[[ RECORD EXTRACTS, beginning ]]
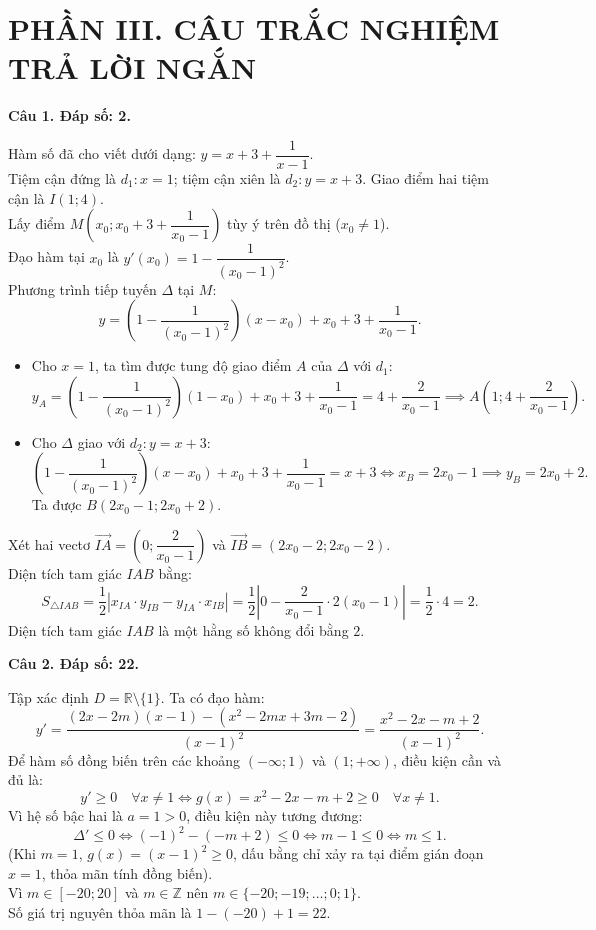 \documentclass[12pt,a4paper]{article}
\newcommand{\loigiai}[1]{\par\medskip\Needspace{4\baselineskip}\noindent\textbf{#1}\par\nobreak}
\begin{document}
\section*{\large PHẦN III. CÂU TRẮC NGHIỆM TRẢ LỜI NGẮN}
\loigiai{Câu 1. Đáp số: 2.}
Hàm số đã cho viết dưới dạng: $y = x + 3 + \dfrac{1}{x - 1}$.\\
Tiệm cận đứng là $d_1: x = 1$; tiệm cận xiên là $d_2: y = x + 3$. Giao điểm hai tiệm cận là $I(1; 4)$.\\
Lấy điểm $M\left(x_0; x_0 + 3 + \dfrac{1}{x_0 - 1}\right)$ tùy ý trên đồ thị ($x_0 \neq 1$).\\
Đạo hàm tại $x_0$ là $y'(x_0) = 1 - \dfrac{1}{(x_0 - 1)^2}$.\\
Phương trình tiếp tuyến $\Delta$ tại $M$:
\[y = \left(1 - \dfrac{1}{(x_0 - 1)^2}\right)(x - x_0) + x_0 + 3 + \dfrac{1}{x_0 - 1}.\]
\begin{itemize}
\item Cho $x = 1$, ta tìm được tung độ giao điểm $A$ của $\Delta$ với $d_1$:
\[y_A = \left(1 - \dfrac{1}{(x_0 - 1)^2}\right)(1 - x_0) + x_0 + 3 + \dfrac{1}{x_0 - 1} = 4 + \dfrac{2}{x_0 - 1} \implies A\left(1; 4 + \dfrac{2}{x_0 - 1}\right).\]
\item Cho $\Delta$ giao với $d_2: y = x + 3$:
\[\left(1 - \dfrac{1}{(x_0 - 1)^2}\right)(x - x_0) + x_0 + 3 + \dfrac{1}{x_0 - 1} = x + 3 \iff x_B = 2x_0 - 1 \implies y_B = 2x_0 + 2.\]
Ta được $B(2x_0 - 1; 2x_0 + 2)$.
\end{itemize}
Xét hai vectơ $\vec{IA} = \left(0; \dfrac{2}{x_0 - 1}\right)$ và $\vec{IB} = (2x_0 - 2; 2x_0 - 2)$.\\
Diện tích tam giác $IAB$ bằng:
\[S_{\triangle IAB} = \dfrac{1}{2}\left|x_{IA} \cdot y_{IB} - y_{IA} \cdot x_{IB}\right| = \dfrac{1}{2}\left|0 - \dfrac{2}{x_0 - 1} \cdot 2(x_0 - 1)\right| = \dfrac{1}{2} \cdot 4 = 2.\]
Diện tích tam giác $IAB$ là một hằng số không đổi bằng $2$.

\loigiai{Câu 2. Đáp số: 22.}
Tập xác định $D = \mathbb{R} \setminus \{1\}$. Ta có đạo hàm:
\[y' = \dfrac{(2x - 2m)(x - 1) - (x^2 - 2mx + 3m - 2)}{(x - 1)^2} = \dfrac{x^2 - 2x - m + 2}{(x - 1)^2}.\]
Để hàm số đồng biến trên các khoảng $(-\infty; 1)$ và $(1; +\infty)$, điều kiện cần và đủ là:
\[y' \ge 0 \quad \forall x \neq 1 \iff g(x) = x^2 - 2x - m + 2 \ge 0 \quad \forall x \neq 1.\]
Vì hệ số bậc hai là $a = 1 > 0$, điều kiện này tương đương:
\[\Delta' \le 0 \iff (-1)^2 - (-m + 2) \le 0 \iff m - 1 \le 0 \iff m \le 1.\]
(Khi $m = 1$, $g(x) = (x - 1)^2 \ge 0$, dấu bằng chỉ xảy ra tại điểm gián đoạn $x = 1$, thỏa mãn tính đồng biến).\\
Vì $m \in [-20; 20]$ và $m \in \mathbb{Z}$ nên $m \in \{-20; -19; \dots; 0; 1\}$.\\
Số giá trị nguyên thỏa mãn là $1 - (-20) + 1 = 22$.
\end{document}
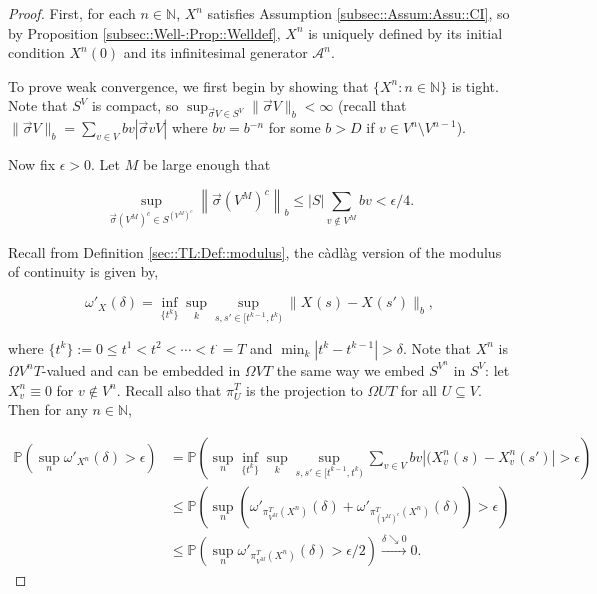 \documentclass[12pt]{article}
\newcommand{\mb}{\mathbb}
\newcommand{\mc}{\mathcal}
\newcommand{\ra}{\rightarrow}
\newcommand{\os}{\overset}
\newcommand{\ep}{\epsilon}
\newcommand{\ind}{\hspace{24pt}}
\newcommand{\pr}{\mb{P}}							%
\renewcommand{\v}{v}							%
\renewcommand{\U}{U}							%
\renewcommand{\S}{S}							%
\newcommand{\s}{\sigma}							%
\newcommand{\sv}{\vec{\s}}						%
\renewcommand{\b}{b}							%
\newcommand{\T}{T}								%
\renewcommand{\t}{t}							%
\renewcommand{\tt}{s}							%
\newcommand{\ttt}{s'}							%
\newcommand{\degr}{D}								%
\newcommand{\IG}{\mc{A}}						%
\newcommand{\pup}[1]{^{#1}}							%
\newcommand{\V}{V}									%
\renewcommand{\it}{k}								%
\newcommand{\numb}{n}								%
\newcommand{\XState}[1]{\S^{#1}}				%
\newcommand{\piV}[2]{\pi_{#1}^{#2}}					%
\newcommand{\rxvt}[2]{X_{#1}{(#2)}}					%
\newcommand{\rxvtn}[3]{X_{#1}^{#3}(#2)}				%
\newcommand{\rxvts}[2]{X_{#1}{#2}}					%
\newcommand{\rxvtsn}[3]{X_{#1}^{#3}{#2}}			%
\begin{document}
\begin{proof}
First, for each \(\numb\in\mb{N}\), \(\rxvtsn{}{}{\numb}\) satisfies Assumption \ref{subsec::Assum:Assu::CI}, so by Proposition \ref{subsec::Well-:Prop::Welldef}, \(\rxvtsn{}{}{\numb}\) is uniquely defined by its initial condition \(\rxvtn{}{0}{\numb}\) and its infinitesimal generator \(\IG\pup{\numb}\).

\ind To prove weak convergence, we first begin by showing that \(\{\rxvtsn{}{}{\numb}:\numb\in \mb{N}\}\) is tight. Note that \(\S^\V\) is compact, so \(\sup_{\sv{}{\V} \in \S^\V} \|\sv{}{\V}\|_{\b{}} < \infty\) (recall that \(\|\sv{}{\V}\|_{\b{}} = \sum_{\v \in \V} \b{\v} |\sv{\v}{\V}|\) where \(\b{\v} = \b{}^{-\numb}\) for some \(\b{} > \degr\) if \(\v \in \V\pup{\numb}\setminus \V\pup{\numb-1}\)).

\ind Now fix \(\ep > 0\). Let \(M\) be large enough that

\[\sup_{\sv{}{\left(\V\pup{M}\right)^c} \in \S^{\left(\V\pup{M}\right)^c}} \left\|\sv{}{\left(\V\pup{M}\right)^c}\right\|_{\b{}} \leq |\S|\sum_{\v \notin \V\pup{M}} \b{\v} < \ep/4.\]

Recall from Definition \ref{sec::TL:Def::modulus}, the c\`adl\`ag version of the modulus of continuity is given by,

\[\omega'_{\rxvts{}{}}(\delta) = \inf_{\{\t\pup{\it}\}} \sup_\it \sup_{\tt,\ttt \in [\t\pup{\it-1},\t\pup{\it})} \|\rxvt{}{\tt} - \rxvt{}{\ttt}\|_{\b{}},\]

where \(\{\t\pup{\it}\} := 0 \leq \t\pup{1} < \t\pup{2} < \cdots < \t\pup{\cdot} = \T\) and \(\min_\it|\t\pup{\it} - \t\pup{\it-1}| > \delta\). Note that \(\rxvtsn{}{}{\numb}\) is \(\Omega{\V\pup{\numb}}{\T}\)-valued and can be embedded in \(\Omega{\V}{\T}\) the same way we embed \(\S^{\V\pup{\numb}}\) in \(\S^\V\): let \(\rxvtsn{\v}{}{\numb} \equiv 0\) for \(\v \notin \V\pup{\numb}\). Recall also that \(\piV{\U}{\T}\) is the projection to \(\Omega{\U}{\T}\) for all \(\U\subseteq \V\). Then for any \(\numb\in \mb{N}\),

\begin{align*}
\pr\left(\sup_\numb \omega'_{\rxvtsn{}{}{\numb}}(\delta) > \epsilon\right) &= \pr\left(\sup_\numb\inf_{\{\t\pup{\it}\}}\sup_\it\sup_{\tt,\ttt \in [\t\pup{\it-1},\t\pup{\it})} \sum_{\v \in \V} \b{\v}|(\rxvtn{\v}{\tt}{\numb} - \rxvtn{\v}{\ttt}{\numb}| > \epsilon \right)\\
&\leq \pr\left(\sup_\numb \left(\omega'_{\piV{\V\pup{M}}{\T}(\rxvtsn{}{}{\numb})}(\delta) + \omega'_{\piV{\left(\V\pup{M}\right)^c}{\T}(\rxvtsn{}{}{\numb})}(\delta)\right) > \ep\right)\\
&\leq \pr\left(\sup_\numb \omega'_{\piV{\V\pup{M}}{\T}(\rxvtsn{}{}{\numb})}(\delta) > \ep/2\right) \os{\delta\searrow 0}{\ra} 0.
\end{align*}


\end{proof}
\end{document}
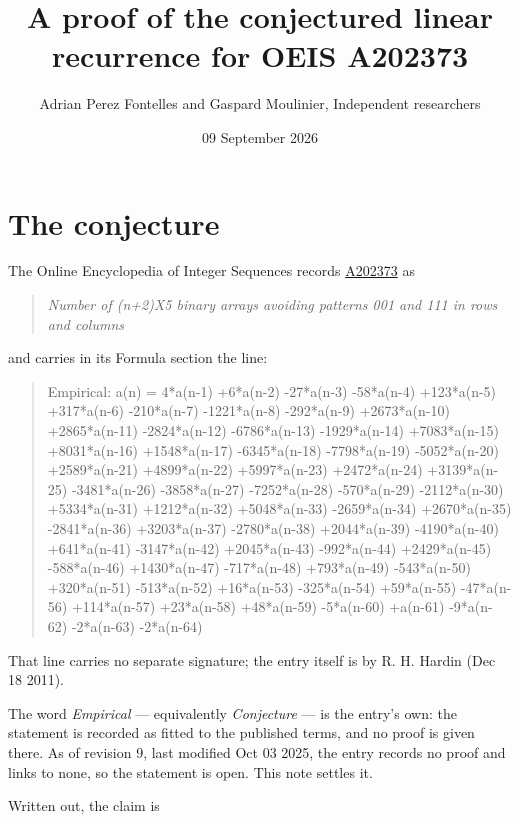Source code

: \documentclass[11pt]{article}
\title{A proof of the conjectured linear recurrence for OEIS A202373}
\author{Adrian Perez Fontelles and Gaspard Moulinier, Independent researchers}
\date{09 September 2026}
\theoremstyle{definition}
\begin{document}
\maketitle
\section{The conjecture}

The Online Encyclopedia of Integer Sequences records \href{https://oeis.org/A202373}{A202373} as

\begin{quote}\itshape Number of (n+2)X5 binary arrays avoiding patterns 001 and 111 in rows and columns\end{quote}

and carries in its Formula section the line:

\begin{quote}\ttfamily Empirical: a(n) = 4*a(n-1) +6*a(n-2) -27*a(n-3) -58*a(n-4) +123*a(n-5) +317*a(n-6) -210*a(n-7) -1221*a(n-8) -292*a(n-9) +2673*a(n-10) +2865*a(n-11) -2824*a(n-12) -6786*a(n-13) -1929*a(n-14) +7083*a(n-15) +8031*a(n-16) +1548*a(n-17) -6345*a(n-18) -7798*a(n-19) -5052*a(n-20) +2589*a(n-21) +4899*a(n-22) +5997*a(n-23) +2472*a(n-24) +3139*a(n-25) -3481*a(n-26) -3858*a(n-27) -7252*a(n-28) -570*a(n-29) -2112*a(n-30) +5334*a(n-31) +1212*a(n-32) +5048*a(n-33) -2659*a(n-34) +2670*a(n-35) -2841*a(n-36) +3203*a(n-37) -2780*a(n-38) +2044*a(n-39) -4190*a(n-40) +641*a(n-41) -3147*a(n-42) +2045*a(n-43) -992*a(n-44) +2429*a(n-45) -588*a(n-46) +1430*a(n-47) -717*a(n-48) +793*a(n-49) -543*a(n-50) +320*a(n-51) -513*a(n-52) +16*a(n-53) -325*a(n-54) +59*a(n-55) -47*a(n-56) +114*a(n-57) +23*a(n-58) +48*a(n-59) -5*a(n-60) +a(n-61) -9*a(n-62) -2*a(n-63) -2*a(n-64)\end{quote}

That line carries no separate signature; the entry itself is by R. H. Hardin (Dec 18 2011).

The word {\itshape Empirical} --- equivalently {\itshape Conjecture} --- is the entry's own: the statement is recorded as fitted to the published terms, and no proof is given there. As of revision 9, last modified Oct 03 2025, the entry records no proof and links to none, so the statement is open. This note settles it.

Written out, the claim is
\end{document}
[[ RECORD EXTRACTS, end ]]
Identify the lines in the entries that hold "trên" and return each one.

Lấy điểm $M\left(x_0; x_0 + 3 + \dfrac{1}{x_0 - 1}\right)$ tùy ý trên đồ thị ($x_0 \neq 1$).\\
Để hàm số đồng biến trên các khoảng $(-\infty; 1)$ và $(1; +\infty)$, điều kiện cần và đủ là:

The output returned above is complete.